## Problem description
Going through the entries below, copy out each line that contains "Flutter".

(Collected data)
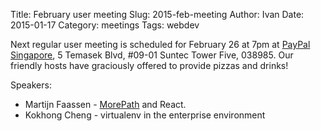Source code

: Title: February user meeting
Slug: 2015-feb-meeting
Author: Ivan
Date: 2015-01-17
Category: meetings
Tags: webdev

Next regular user meeting is scheduled for February 26 at 7pm at [PayPal
Singapore](https://www.paypal.com/sg/), 5 Temasek Blvd, #09-01 Suntec Tower
Five, 038985.  Our friendly hosts have graciously offered to provide pizzas and
drinks! 

Speakers:

- Martijn Faassen - [MorePath](https://github.com/morepath/morepath) and React.
- Kokhong Cheng - virtualenv in the enterprise environment

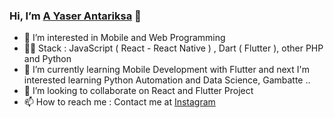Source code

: ### Hi, I’m [A Yaser Antariksa](https://yaserantariksa.github.io/) 👋 
- 👀 I’m interested in Mobile and Web Programming
- 🐱‍👤 Stack : JavaScript ( React - React Native ) , Dart ( Flutter ), other PHP and Python
- 🌱 I’m currently learning Mobile Development with Flutter and next I'm interested learning Python Automation and Data Science, Gambatte ..
- 💞️ I’m looking to collaborate on React and Flutter Project
- 📫 How to reach me : Contact me at [Instagram](https://www.instagram.com/yaserantariksa/)

<!---
yaserantariksa/yaserantariksa is a ✨ special ✨ repository because its `README.md` (this file) appears on your GitHub profile.
You can click the Preview link to take a look at your changes.
--->

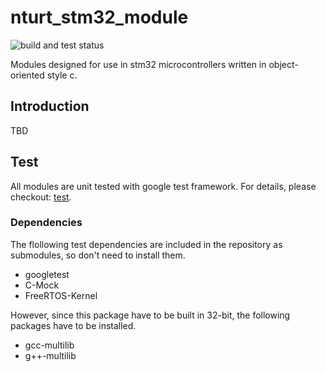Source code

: # nturt_stm32_module

![build and test status](https://github.com/NTURacingTeam/nturt_stm32_module/actions/workflows/nturt_stm32_module-ci.yaml/badge.svg)

Modules designed for use in stm32 microcontrollers written in object-oriented style c.

## Introduction

TBD

## Test

All modules are unit tested with google test framework. For details, please checkout: [test](test/README.md).

### Dependencies

The flollowing test dependencies are included in the repository as submodules, so don't need to install them.

- googletest
- C-Mock
- FreeRTOS-Kernel

However, since this package have to be built in 32-bit, the following packages have to be installed.

- gcc-multilib
- g++-multilib

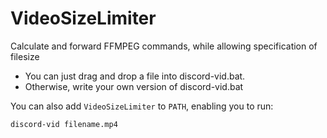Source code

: # VideoSizeLimiter
Calculate and forward FFMPEG commands, while allowing specification of filesize

* You can just drag and drop a file into discord-vid.bat.
* Otherwise, write your own version of discord-vid.bat

You can also add `VideoSizeLimiter` to `PATH`, enabling you to run: 

`discord-vid filename.mp4`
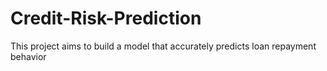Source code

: # Credit-Risk-Prediction
This project aims to build a model that accurately predicts loan repayment behavior
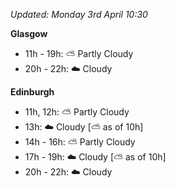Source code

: *Updated: Monday 3rd April 10:30*

**Glasgow**

* 11h - 19h: :partly_sunny: Partly Cloudy
* 20h - 22h: :cloud: Cloudy

**Edinburgh**

* 11h, 12h: :partly_sunny: Partly Cloudy
* 13h: :cloud: Cloudy [:partly_sunny: as of 10h]
* 14h - 16h: :partly_sunny: Partly Cloudy
* 17h - 19h: :cloud: Cloudy [:partly_sunny: as of 10h]
* 20h - 22h: :cloud: Cloudy
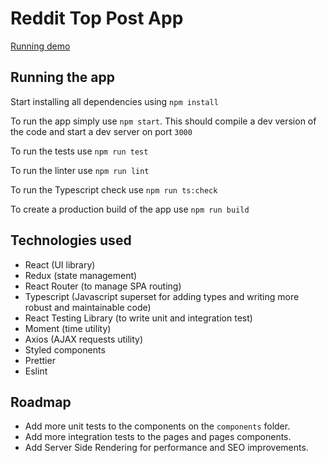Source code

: # Reddit Top Post App

[Running demo](https://polar-dawn-95175.herokuapp.com/)

## Running the app
Start installing all dependencies using `npm install`

To run the app simply use `npm start`. This should compile a dev version of the code and start a dev server on port `3000`

To run the tests use `npm run test`

To run the linter use `npm run lint`

To run the Typescript check use `npm run ts:check`

To create a production build of the app use `npm run build`

## Technologies used

- React (UI library)
- Redux (state management)
- React Router (to manage SPA routing)
- Typescript (Javascript superset for adding types and writing more robust and maintainable code)
- React Testing Library (to write unit and integration test)
- Moment (time utility)
- Axios (AJAX requests utility)
- Styled components
- Prettier
- Eslint


## Roadmap

- Add more unit tests to the components on the `components` folder.
- Add more integration tests to the pages and pages components.
- Add Server Side Rendering for performance and SEO improvements.
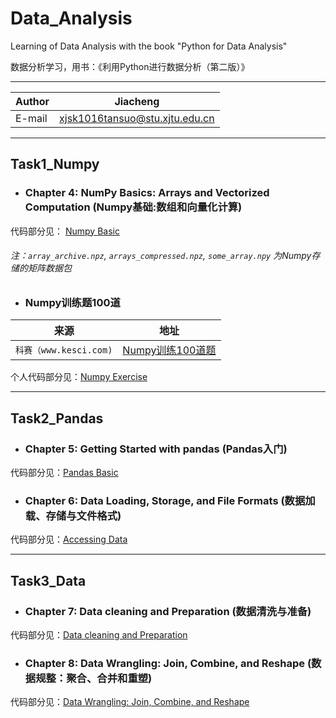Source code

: # Data_Analysis

Learning of Data Analysis with the book "Python for Data Analysis"

数据分析学习，用书：《利用Python进行数据分析（第二版）》

****

|Author|Jiacheng|
|---|---
|E-mail|xjsk1016tansuo@stu.xjtu.edu.cn

****

## Task1_Numpy

* ### Chapter 4: NumPy Basics: Arrays and Vectorized Computation (Numpy基础:数组和向量化计算)

代码部分见： [Numpy Basic](./Task1_Numpy/NumpyBasic.ipynb)

###### 注：`array_archive.npz`, `arrays_compressed.npz`, `some_array.npy` 为Numpy存储的矩阵数据包



* ### Numpy训练题100道
|来源|地址|
|----|-----|
|`科赛（www.kesci.com)`|[Numpy训练100道题](https://www.kesci.com/home/project/59f29f67c5f3f5119527a2cc "悬停显示")|

个人代码部分见：[Numpy Exercise](./Task1_Numpy/这100道练习，带你玩转Numpy.ipynb)

---

## Task2_Pandas

* ### Chapter 5: Getting Started with pandas (Pandas入门)

代码部分见：[Pandas Basic](./Task2_Pandas/PandasBasic.ipynb)


* ### Chapter 6: Data Loading, Storage, and File Formats (数据加载、存储与文件格式)

代码部分见：[Accessing Data](./Task2_Pandas/AccessingData.ipynb)

---

## Task3_Data

* ### Chapter 7: Data cleaning and Preparation (数据清洗与准备)

代码部分见：[Data cleaning and Preparation](./Task3_Data/Data%20Cleaning%20and%20Preparation.ipynb)


* ### Chapter 8: Data Wrangling: Join, Combine, and Reshape (数据规整：聚合、合并和重塑)

代码部分见：[Data Wrangling: Join, Combine, and Reshape](./Task3_Data/Data%20Wrangling-Join%2C%20Combine%2C%20and%20Reshape.ipynb)


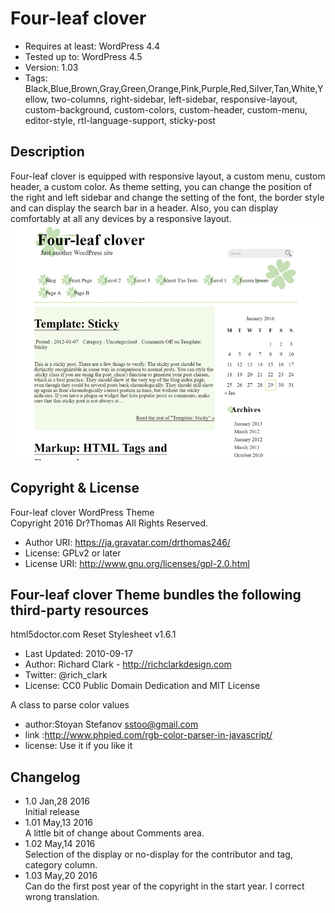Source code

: # Four-leaf clover

* Requires at least: WordPress 4.4
* Tested up to: WordPress 4.5
* Version: 1.03
* Tags: Black,Blue,Brown,Gray,Green,Orange,Pink,Purple,Red,Silver,Tan,White,Yellow, two-columns, right-sidebar, left-sidebar, responsive-layout, custom-background, custom-colors, custom-header, custom-menu, editor-style, rtl-language-support, sticky-post

## Description

Four-leaf clover is equipped with responsive layout, a custom menu, custom header, a custom color. As theme setting, you can change the position of the right and left sidebar and change the setting of the font, the border style and can display the search bar in a header. Also, you can display comfortably at all any devices by a responsive layout.
![screenshot](screenshot.png)

## Copyright & License

Four-leaf clover WordPress Theme  
Copyright 2016 Dr?Thomas All Rights Reserved.

* Author URI: https://ja.gravatar.com/drthomas246/
* License: GPLv2 or later
* License URI: http://www.gnu.org/licenses/gpl-2.0.html

## Four-leaf clover Theme bundles the following third-party resources

html5doctor.com Reset Stylesheet
v1.6.1
* Last Updated: 2010-09-17
* Author: Richard Clark - http://richclarkdesign.com
* Twitter: @rich_clark
* License: CC0 Public Domain Dedication and MIT License

A class to parse color values
* author:Stoyan Stefanov <sstoo@gmail.com>
* link  :http://www.phpied.com/rgb-color-parser-in-javascript/
* license: Use it if you like it

## Changelog

* 1.0  Jan,28 2016  
Initial release
* 1.01 May,13 2016  
A little bit of change about Comments area.
* 1.02 May,14 2016  
Selection of the display or no-display for the contributor and tag, category column.
* 1.03  May,20 2016  
Can do the first post year of the copyright in the start year. I correct wrong translation.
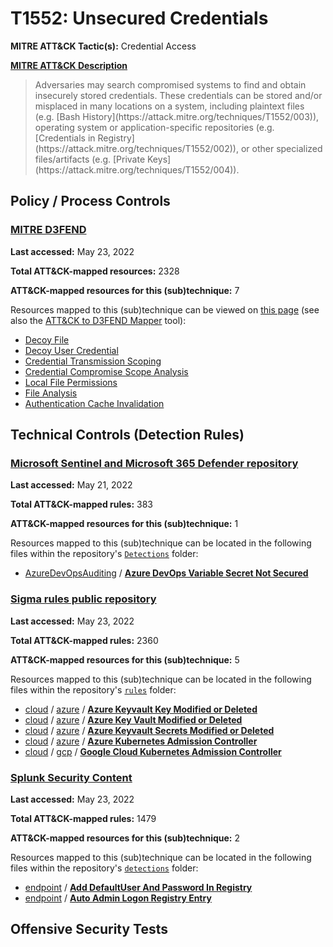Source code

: # T1552: Unsecured Credentials
**MITRE ATT&CK Tactic(s):** Credential Access

**[MITRE ATT&CK Description](https://attack.mitre.org/techniques/T1552)**
<blockquote>Adversaries may search compromised systems to find and obtain insecurely stored credentials. These credentials can be stored and/or misplaced in many locations on a system, including plaintext files (e.g. [Bash History](https://attack.mitre.org/techniques/T1552/003)), operating system or application-specific repositories (e.g. [Credentials in Registry](https://attack.mitre.org/techniques/T1552/002)), or other specialized files/artifacts (e.g. [Private Keys](https://attack.mitre.org/techniques/T1552/004)).</blockquote>

## Policy / Process Controls
### [MITRE D3FEND](https://d3fend.mitre.org/)
**Last accessed:** May 23, 2022

**Total ATT&CK-mapped resources:** 2328

**ATT&CK-mapped resources for this (sub)technique:** 7

Resources mapped to this (sub)technique can be viewed on [this page](https://d3fend.mitre.org/) (see also the [ATT&CK to D3FEND Mapper](https://d3fend.mitre.org/tools/attack-mapper) tool):

* [Decoy File](https://d3fend.mitre.org/technique/d3f:DecoyFile)
* [Decoy User Credential](https://d3fend.mitre.org/technique/d3f:DecoyUserCredential)
* [Credential Transmission Scoping](https://d3fend.mitre.org/technique/d3f:CredentialTransmissionScoping)
* [Credential Compromise Scope Analysis](https://d3fend.mitre.org/technique/d3f:CredentialCompromiseScopeAnalysis)
* [Local File Permissions](https://d3fend.mitre.org/technique/d3f:LocalFilePermissions)
* [File Analysis](https://d3fend.mitre.org/technique/d3f:FileAnalysis)
* [Authentication Cache Invalidation](https://d3fend.mitre.org/technique/d3f:AuthenticationCacheInvalidation)

## Technical Controls (Detection Rules)
### [Microsoft Sentinel and Microsoft 365 Defender repository](https://github.com/Azure/Azure-Sentinel)
**Last accessed:** May 21, 2022

**Total ATT&CK-mapped rules:** 383

**ATT&CK-mapped resources for this (sub)technique:** 1

Resources mapped to this (sub)technique can be located in the following files within the repository's <code>[Detections](https://github.com/Azure/Azure-Sentinel/tree/master/Detections)</code> folder:

* [AzureDevOpsAuditing](https://github.com/Azure/Azure-Sentinel/tree/master/Detections/AzureDevOpsAuditing/) / **[Azure DevOps Variable Secret Not Secured](https://github.com/Azure/Azure-Sentinel/blob/master/Detections/AzureDevOpsAuditing/ADOSecretNotSecured.yaml)**

### [Sigma rules public repository](https://github.com/SigmaHQ/sigma)
**Last accessed:** May 23, 2022

**Total ATT&CK-mapped rules:** 2360

**ATT&CK-mapped resources for this (sub)technique:** 5

Resources mapped to this (sub)technique can be located in the following files within the repository's <code>[rules](https://github.com/SigmaHQ/sigma/tree/master/rules)</code> folder:

* [cloud](https://github.com/SigmaHQ/sigma/tree/master/rules/cloud/) / [azure](https://github.com/SigmaHQ/sigma/tree/master/rules/cloud/azure/) / **[Azure Keyvault Key Modified or Deleted](https://github.com/SigmaHQ/sigma/blob/master/rules/cloud/azure/azure_keyvault_key_modified_or_deleted.yml)**
* [cloud](https://github.com/SigmaHQ/sigma/tree/master/rules/cloud/) / [azure](https://github.com/SigmaHQ/sigma/tree/master/rules/cloud/azure/) / **[Azure Key Vault Modified or Deleted](https://github.com/SigmaHQ/sigma/blob/master/rules/cloud/azure/azure_keyvault_modified_or_deleted.yml)**
* [cloud](https://github.com/SigmaHQ/sigma/tree/master/rules/cloud/) / [azure](https://github.com/SigmaHQ/sigma/tree/master/rules/cloud/azure/) / **[Azure Keyvault Secrets Modified or Deleted](https://github.com/SigmaHQ/sigma/blob/master/rules/cloud/azure/azure_keyvault_secrets_modified_or_deleted.yml)**
* [cloud](https://github.com/SigmaHQ/sigma/tree/master/rules/cloud/) / [azure](https://github.com/SigmaHQ/sigma/tree/master/rules/cloud/azure/) / **[Azure Kubernetes Admission Controller](https://github.com/SigmaHQ/sigma/blob/master/rules/cloud/azure/azure_kubernetes_admission_controller.yml)**
* [cloud](https://github.com/SigmaHQ/sigma/tree/master/rules/cloud/) / [gcp](https://github.com/SigmaHQ/sigma/tree/master/rules/cloud/gcp/) / **[Google Cloud Kubernetes Admission Controller](https://github.com/SigmaHQ/sigma/blob/master/rules/cloud/gcp/gcp_kubernetes_admission_controller.yml)**

### [Splunk Security Content](https://github.com/splunk/security_content)
**Last accessed:** May 23, 2022

**Total ATT&CK-mapped rules:** 1479

**ATT&CK-mapped resources for this (sub)technique:** 2

Resources mapped to this (sub)technique can be located in the following files within the repository's <code>[detections](https://github.com/splunk/security_content/tree/develop/detections)</code> folder:

* [endpoint](https://github.com/splunk/security_content/tree/develop/detections/endpoint/) / **[Add DefaultUser And Password In Registry](https://github.com/splunk/security_content/blob/develop/detections/endpoint/add_defaultuser_and_password_in_registry.yml)**
* [endpoint](https://github.com/splunk/security_content/tree/develop/detections/endpoint/) / **[Auto Admin Logon Registry Entry](https://github.com/splunk/security_content/blob/develop/detections/endpoint/auto_admin_logon_registry_entry.yml)**


## Offensive Security Tests
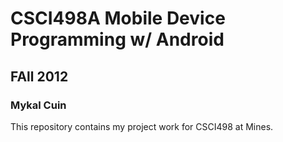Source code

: # CSCI498A Mobile Device Programming w/ Android
## FAll 2012
### Mykal Cuin

This repository contains my project work for CSCI498 at Mines.
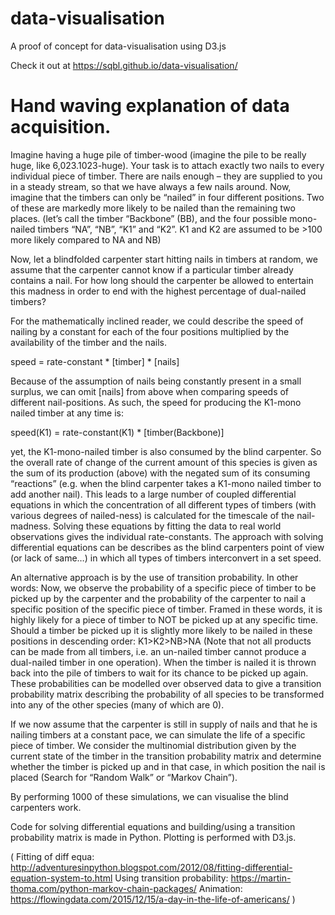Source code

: # data-visualisation

A proof of concept for data-visualisation using D3.js

Check it out at https://sqbl.github.io/data-visualisation/



# Hand waving explanation of data acquisition.

Imagine having a huge pile of timber-wood (imagine the pile to be really huge, like 6,023.1023-huge). Your task is to attach exactly two nails to every individual piece of timber. 
There are nails enough – they are supplied to you in a steady stream, so that we have always a few nails around.
Now, imagine that the timbers can only be “nailed” in four different positions. Two of these are markedly more likely to be nailed than the remaining two places. (let’s call the timber “Backbone” (BB), and the four possible mono-nailed timbers “NA”, “NB”, “K1” and “K2”. K1 and K2 are assumed to be >100 more likely compared to NA and NB)

Now, let a blindfolded carpenter start hitting nails in timbers at random, we assume that the carpenter cannot know if a particular timber already contains a nail.
For how long should the carpenter be allowed to entertain this madness in order to end with the highest percentage of dual-nailed timbers?

For the mathematically inclined reader, we could describe the speed of nailing by a constant for each of the four positions multiplied by the availability of the timber and the nails.

speed = rate-constant * [timber] * [nails]

Because of the assumption of nails being constantly present in a small surplus, we can omit [nails] from above when comparing speeds of different nail-positions. As such, the speed for producing the K1-mono nailed timber at any time is:

speed(K1) = rate-constant(K1) * [timber(Backbone)]

yet, the K1-mono-nailed timber is also consumed by the blind carpenter. So the overall rate of change of the current amount of this species is given as the sum of its production (above) with the negated sum of its consuming “reactions” (e.g. when the blind carpenter takes a K1-mono nailed timber to add another nail).
This leads to a large number of coupled differential equations in which the concentration of all different types of timbers (with various degrees of nailed-ness) is calculated for the timescale of the nail-madness. Solving these equations by fitting the data to real world observations gives the individual rate-constants.
The approach with solving differential equations can be describes as the blind carpenters point of view (or lack of same…) in which all types of timbers interconvert in a set speed.



An alternative approach is by the use of transition probability. In other words: Now, we observe the probability of a specific piece of timber to be picked up by the carpenter and the probability of the carpenter to nail a specific position of the specific piece of timber. Framed in these words, it is highly likely for a piece of timber to NOT be picked up at any specific time. Should a timber be picked up it is slightly more likely to be nailed in these positions in descending order: K1>K2>NB>NA (Note that not all products can be made from all timbers, i.e. an un-nailed timber cannot produce a dual-nailed timber in one operation).
When the timber is nailed it is thrown back into the pile of timbers to wait for its chance to be picked up again.
These probabilities can be modelled over observed data to give a transition probability matrix describing the probability of all species to be transformed into any of the other species (many of which are 0). 

If we now assume that the carpenter is still in supply of nails and that he is nailing timbers at a constant pace, we can simulate the life of a specific piece of timber. We consider the multinomial distribution given by the current state of the timber in the transition probability matrix and determine whether the timber is picked up and in that case, in which position the nail is placed (Search for “Random Walk” or “Markov Chain”).

By performing 1000 of these simulations, we can visualise the blind carpenters work.

Code for solving differential equations and building/using a transition probability matrix is made in Python. Plotting is performed with D3.js.

(
Fitting of diff equa: http://adventuresinpython.blogspot.com/2012/08/fitting-differential-equation-system-to.html
Using transition probability: https://martin-thoma.com/python-markov-chain-packages/
Animation: https://flowingdata.com/2015/12/15/a-day-in-the-life-of-americans/ 
)

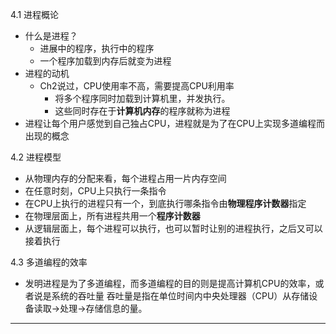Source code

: 4.1 进程概论
* 什么是进程？
  * 进展中的程序，执行中的程序
  * 一个程序加载到内存后就变为进程
* 进程的动机
  * Ch2说过，CPU使用率不高，需要提高CPU利用率
    * 将多个程序同时加载到计算机里，并发执行。
    * 这些同时存在于**计算机内存**的程序就称为进程
* 进程让每个用户感觉到自己独占CPU，进程就是为了在CPU上实现多道编程而出现的概念

4.2 进程模型

* 从物理内存的分配来看，每个进程占用一片内存空间
* 在任意时刻，CPU上只执行一条指令
 * 在CPU上执行的进程只有一个，到底执行哪条指令由**物理程序计数器**指定
 * 在物理层面上，所有进程共用一个**程序计数器**
 * 从逻辑层面上，每个进程可以执行，也可以暂时让别的进程执行，之后又可以接着执行

 
4.3 多道编程的效率
 * 发明进程是为了多道编程，而多道编程的目的则是提高计算机CPU的效率，或者说是系统的吞吐量
     吞吐量是指在单位时间内中央处理器（CPU）从存储设备读取->处理->存储信息的量。













--------------------------------

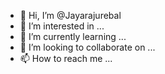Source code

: - 👋 Hi, I’m @Jayarajurebal
- 👀 I’m interested in ...
- 🌱 I’m currently learning ...
- 💞️ I’m looking to collaborate on ...
- 📫 How to reach me ...

<!---
Jayarajurebal/Jayarajurebal is a ✨ special ✨ repository because its `README.md` (this file) appears on your GitHub profile.
You can click the Preview link to take a look at your changes.
--->
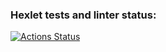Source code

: ### Hexlet tests and linter status:
[![Actions Status](https://github.com/buldogic/frontend-project-11/actions/workflows/hexlet-check.yml/badge.svg)](https://github.com/buldogic/frontend-project-11/actions)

## Answer to this task
- 🐱‍👤 Stack : JavaScript ( React - React Native ) , Dart ( Flutter ), other PHP and Python
- 🌱 I’m currently learning Mobile Development with Flutter and next I'm interested learning Python Automation and Data Science, Gambatte ..
- 💞️ I’m looking to collaborate on React and Flutter Project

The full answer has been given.